WHAT TO DO: Filter these entries so that only lines with the word "aplicación" remain.

Start of TASK MATERIAL

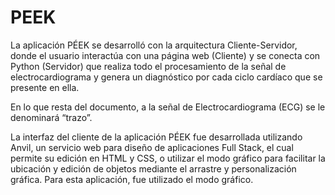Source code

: # PEEK
La aplicación PÉEK se desarrolló con la arquitectura Cliente-Servidor, donde el usuario interactúa con una página web (Cliente) y se conecta con Python (Servidor) que realiza todo el procesamiento de la señal de electrocardiograma y genera un diagnóstico por cada ciclo cardíaco que se presente en ella.

En lo que resta del documento, a la señal de Electrocardiograma (ECG) se le denominará “trazo”.

La interfaz del cliente de la aplicación PÉEK fue desarrollada utilizando Anvil, un servicio web para diseño de aplicaciones Full Stack, el cual permite su edición en HTML y CSS, o utilizar el modo gráfico para facilitar la ubicación y edición de objetos mediante el arrastre y personalización gráfica. Para esta aplicación, fue utilizado el modo gráfico.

End of TASK MATERIAL

RESULT OF THE TASK:
La aplicación PÉEK se desarrolló con la arquitectura Cliente-Servidor, donde el usuario interactúa con una página web (Cliente) y se conecta con Python (Servidor) que realiza todo el procesamiento de la señal de electrocardiograma y genera un diagnóstico por cada ciclo cardíaco que se presente en ella.
La interfaz del cliente de la aplicación PÉEK fue desarrollada utilizando Anvil, un servicio web para diseño de aplicaciones Full Stack, el cual permite su edición en HTML y CSS, o utilizar el modo gráfico para facilitar la ubicación y edición de objetos mediante el arrastre y personalización gráfica. Para esta aplicación, fue utilizado el modo gráfico.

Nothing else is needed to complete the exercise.